• The problem:
All entries below are to be written out again exactly, but no picture is to be copied.

Saved entries:
*** Block opens ***

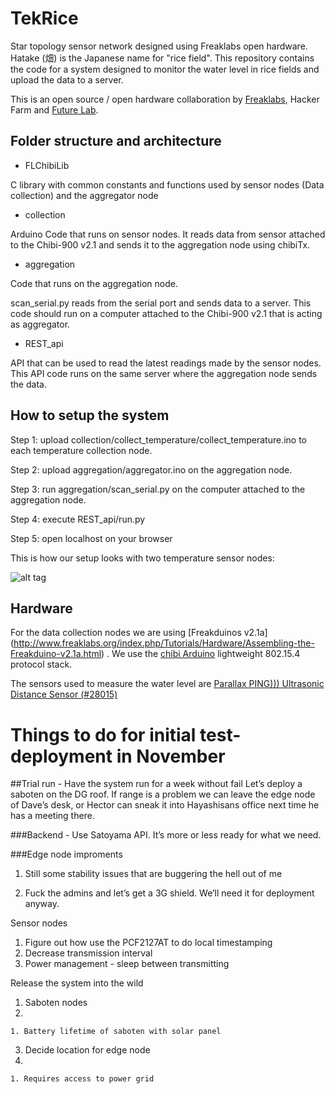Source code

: TekRice
===================

Star topology sensor network designed using Freaklabs open hardware. Hatake (畑) is the Japanese name for "rice field". This repository contains the code for a system designed to monitor the water level in rice fields and upload the data to a server.

This is an open source / open hardware collaboration by [Freaklabs](http://www.freaklabs.org/), Hacker Farm and [Future Lab](http://www.fljapan.com/).

## Folder structure and architecture

*  FLChibiLib

C library with common constants and functions used by sensor nodes (Data collection) and the aggregator node

* collection

Arduino Code that runs on sensor nodes. It reads data from sensor attached to the Chibi-900 v2.1 and sends it to the aggregation node using chibiTx.

* aggregation

Code that runs on the aggregation node.

scan_serial.py reads from the serial port and sends data to a server. This code should run on a computer attached to the Chibi-900 v2.1 that is acting as aggregator.

* REST_api

API that can be used to read the latest readings made by the sensor nodes. This API code runs on the same server where the aggregation node sends the data.

## How to setup the system

Step 1: upload collection/collect_temperature/collect_temperature.ino to each temperature collection node.

Step 2: upload aggregation/aggregator.ino on the aggregation node.

Step 3: run aggregation/scan_serial.py on the computer attached to the aggregation node.

Step 4: execute REST_api/run.py

Step 5: open localhost on your browser

This is how our setup looks with two temperature sensor nodes:

![alt tag](http://www.fljapan.com/wp-content/uploads/2014/08/hatake1.jpg)

## Hardware

For the data collection nodes we are using [Freakduinos v2.1a] (http://www.freaklabs.org/index.php/Tutorials/Hardware/Assembling-the-Freakduino-v2.1a.html) . We use the [chibi Arduino](https://github.com/freaklabs/chibiArduino) lightweight 802.15.4 protocol stack.

The sensors used to measure the water level are [Parallax PING))) Ultrasonic Distance Sensor (#28015)](http://www.parallax.com/sites/default/files/downloads/28015-PING-Sensor-Product-Guide-v2.0.pdf)


# Things to do for initial test-deployment in November

##Trial run - Have the system run for a week without fail
Let’s deploy a saboten on the DG roof. If range is a problem we can leave the edge node of Dave’s desk, or Hector can sneak it into Hayashisans office next time he has a meeting there.


###Backend - Use Satoyama API. It’s more or less ready for what we need. 


###Edge node improments


  1. Still some stability issues that are buggering the hell out of me

  2. Fuck the admins and let’s get a 3G shield. We’ll need it for deployment anyway.

Sensor nodes


  1. Figure out how use the PCF2127AT to do local timestamping
  2. Decrease transmission interval
  3. Power management - sleep between transmitting



Release the system into the wild


  1. Saboten nodes
  2. 
    1. Battery lifetime of saboten with solar panel
  3. Decide location for edge node
  4. 
    1. Requires access to power grid



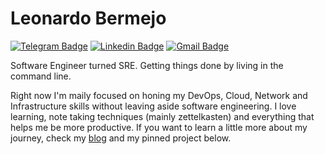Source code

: # Leonardo Bermejo

[![Telegram Badge](https://img.shields.io/badge/-leonardodiber-blue?style=flat-square&logo=Telegram&logoColor=white&link=https://www.t.me/leotsgo)](https://www.t.me/leotsgo) [![Linkedin Badge](https://img.shields.io/badge/-leonardodiber-blue?style=flat-square&logo=Linkedin&logoColor=white&link=https://www.linkedin.com/in/leonardodiber/)](https://www.linkedin.com/in/leonardodiber/) [![Gmail Badge](https://img.shields.io/badge/-me@leotsgo.dev-c14438?style=flat-square&logo=Gmail&logoColor=white&link=mailto:me@leotsgo.dev)](mailto:me@leotsgo.dev)

Software Engineer turned SRE. Getting things done by living in the command line.

Right now I'm maily focused on honing my DevOps, Cloud, Network and Infrastructure skills without leaving aside software engineering. I love learning, note taking techniques (mainly zettelkasten) and everything that helps me be more productive. If you want to learn a little more about my journey, check my [blog](https://leotsgo.dev) and my pinned project below. 
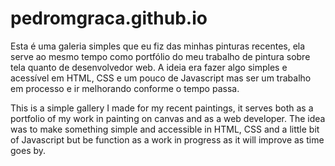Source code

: # pedromgraca.github.io

Esta é uma galeria simples que eu fiz das minhas pinturas recentes, ela serve ao mesmo tempo como portfólio do meu trabalho de pintura sobre tela quanto de desenvolvedor web. A ideia era fazer algo simples e acessível em HTML, CSS e um pouco de Javascript mas ser um trabalho em processo e ir melhorando conforme o tempo passa.

This is a simple gallery I made for my recent paintings, it serves both as a portfolio of my work in painting on canvas and as a web developer. The idea was to make something simple and accessible in HTML, CSS and a little bit of Javascript but be function as a work in progress as it will improve as time goes by.
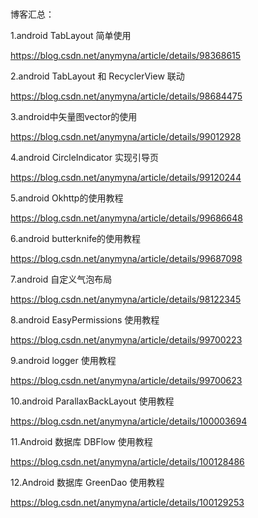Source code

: #

博客汇总：

1.android TabLayout 简单使用
  
https://blog.csdn.net/anymyna/article/details/98368615

2.android TabLayout 和 RecyclerView 联动

https://blog.csdn.net/anymyna/article/details/98684475

3.android中矢量图vector的使用

https://blog.csdn.net/anymyna/article/details/99012928

4.android CircleIndicator 实现引导页

https://blog.csdn.net/anymyna/article/details/99120244

5.android Okhttp的使用教程

https://blog.csdn.net/anymyna/article/details/99686648

6.android butterknife的使用教程

https://blog.csdn.net/anymyna/article/details/99687098


7.android 自定义气泡布局

https://blog.csdn.net/anymyna/article/details/98122345


8.android EasyPermissions 使用教程

https://blog.csdn.net/anymyna/article/details/99700223


9.android logger 使用教程 

https://blog.csdn.net/anymyna/article/details/99700623


10.android ParallaxBackLayout 使用教程

https://blog.csdn.net/anymyna/article/details/100003694


11.Android 数据库 DBFlow 使用教程

https://blog.csdn.net/anymyna/article/details/100128486

12.Android 数据库 GreenDao 使用教程

https://blog.csdn.net/anymyna/article/details/100129253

*** Block closes ***

• Result for this exercise:
Source code

: TekRice
===================

Star topology sensor network designed using Freaklabs open hardware. Hatake (畑) is the Japanese name for "rice field". This repository contains the code for a system designed to monitor the water level in rice fields and upload the data to a server.

This is an open source / open hardware collaboration by [Freaklabs](http://www.freaklabs.org/), Hacker Farm and [Future Lab](http://www.fljapan.com/).

## Folder structure and architecture

*  FLChibiLib

C library with common constants and functions used by sensor nodes (Data collection) and the aggregator node

* collection

Arduino Code that runs on sensor nodes. It reads data from sensor attached to the Chibi-900 v2.1 and sends it to the aggregation node using chibiTx.

* aggregation

Code that runs on the aggregation node.

scan_serial.py reads from the serial port and sends data to a server. This code should run on a computer attached to the Chibi-900 v2.1 that is acting as aggregator.

* REST_api

API that can be used to read the latest readings made by the sensor nodes. This API code runs on the same server where the aggregation node sends the data.

## How to setup the system

Step 1: upload collection/collect_temperature/collect_temperature.ino to each temperature collection node.

Step 2: upload aggregation/aggregator.ino on the aggregation node.

Step 3: run aggregation/scan_serial.py on the computer attached to the aggregation node.

Step 4: execute REST_api/run.py

Step 5: open localhost on your browser

This is how our setup looks with two temperature sensor nodes:

![alt tag](http://www.fljapan.com/wp-content/uploads/2014/08/hatake1.jpg)

## Hardware

For the data collection nodes we are using [Freakduinos v2.1a] (http://www.freaklabs.org/index.php/Tutorials/Hardware/Assembling-the-Freakduino-v2.1a.html) . We use the [chibi Arduino](https://github.com/freaklabs/chibiArduino) lightweight 802.15.4 protocol stack.

The sensors used to measure the water level are [Parallax PING))) Ultrasonic Distance Sensor (#28015)](http://www.parallax.com/sites/default/files/downloads/28015-PING-Sensor-Product-Guide-v2.0.pdf)


# Things to do for initial test-deployment in November

##Trial run - Have the system run for a week without fail
Let’s deploy a saboten on the DG roof. If range is a problem we can leave the edge node of Dave’s desk, or Hector can sneak it into Hayashisans office next time he has a meeting there.


###Backend - Use Satoyama API. It’s more or less ready for what we need. 


###Edge node improments


  1. Still some stability issues that are buggering the hell out of me

  2. Fuck the admins and let’s get a 3G shield. We’ll need it for deployment anyway.

Sensor nodes


  1. Figure out how use the PCF2127AT to do local timestamping
  2. Decrease transmission interval
  3. Power management - sleep between transmitting



Release the system into the wild


  1. Saboten nodes
  2. 
    1. Battery lifetime of saboten with solar panel
  3. Decide location for edge node
  4. 
    1. Requires access to power grid



Source code

: # Leonardo Bermejo

[![Telegram Badge](https://img.shields.io/badge/-leonardodiber-blue?style=flat-square&logo=Telegram&logoColor=white&link=https://www.t.me/leotsgo)](https://www.t.me/leotsgo) [![Linkedin Badge](https://img.shields.io/badge/-leonardodiber-blue?style=flat-square&logo=Linkedin&logoColor=white&link=https://www.linkedin.com/in/leonardodiber/)](https://www.linkedin.com/in/leonardodiber/) [![Gmail Badge](https://img.shields.io/badge/-me@leotsgo.dev-c14438?style=flat-square&logo=Gmail&logoColor=white&link=mailto:me@leotsgo.dev)](mailto:me@leotsgo.dev)

Software Engineer turned SRE. Getting things done by living in the command line.

Right now I'm maily focused on honing my DevOps, Cloud, Network and Infrastructure skills without leaving aside software engineering. I love learning, note taking techniques (mainly zettelkasten) and everything that helps me be more productive. If you want to learn a little more about my journey, check my [blog](https://leotsgo.dev) and my pinned project below. 
Source code

: # pedromgraca.github.io

Esta é uma galeria simples que eu fiz das minhas pinturas recentes, ela serve ao mesmo tempo como portfólio do meu trabalho de pintura sobre tela quanto de desenvolvedor web. A ideia era fazer algo simples e acessível em HTML, CSS e um pouco de Javascript mas ser um trabalho em processo e ir melhorando conforme o tempo passa.

This is a simple gallery I made for my recent paintings, it serves both as a portfolio of my work in painting on canvas and as a web developer. The idea was to make something simple and accessible in HTML, CSS and a little bit of Javascript but be function as a work in progress as it will improve as time goes by.
Source code

: #

博客汇总：

1.android TabLayout 简单使用
  
https://blog.csdn.net/anymyna/article/details/98368615

2.android TabLayout 和 RecyclerView 联动

https://blog.csdn.net/anymyna/article/details/98684475

3.android中矢量图vector的使用

https://blog.csdn.net/anymyna/article/details/99012928

4.android CircleIndicator 实现引导页

https://blog.csdn.net/anymyna/article/details/99120244

5.android Okhttp的使用教程

https://blog.csdn.net/anymyna/article/details/99686648

6.android butterknife的使用教程

https://blog.csdn.net/anymyna/article/details/99687098


7.android 自定义气泡布局

https://blog.csdn.net/anymyna/article/details/98122345


8.android EasyPermissions 使用教程

https://blog.csdn.net/anymyna/article/details/99700223


9.android logger 使用教程 

https://blog.csdn.net/anymyna/article/details/99700623


10.android ParallaxBackLayout 使用教程

https://blog.csdn.net/anymyna/article/details/100003694


11.Android 数据库 DBFlow 使用教程

https://blog.csdn.net/anymyna/article/details/100128486

12.Android 数据库 GreenDao 使用教程

https://blog.csdn.net/anymyna/article/details/100129253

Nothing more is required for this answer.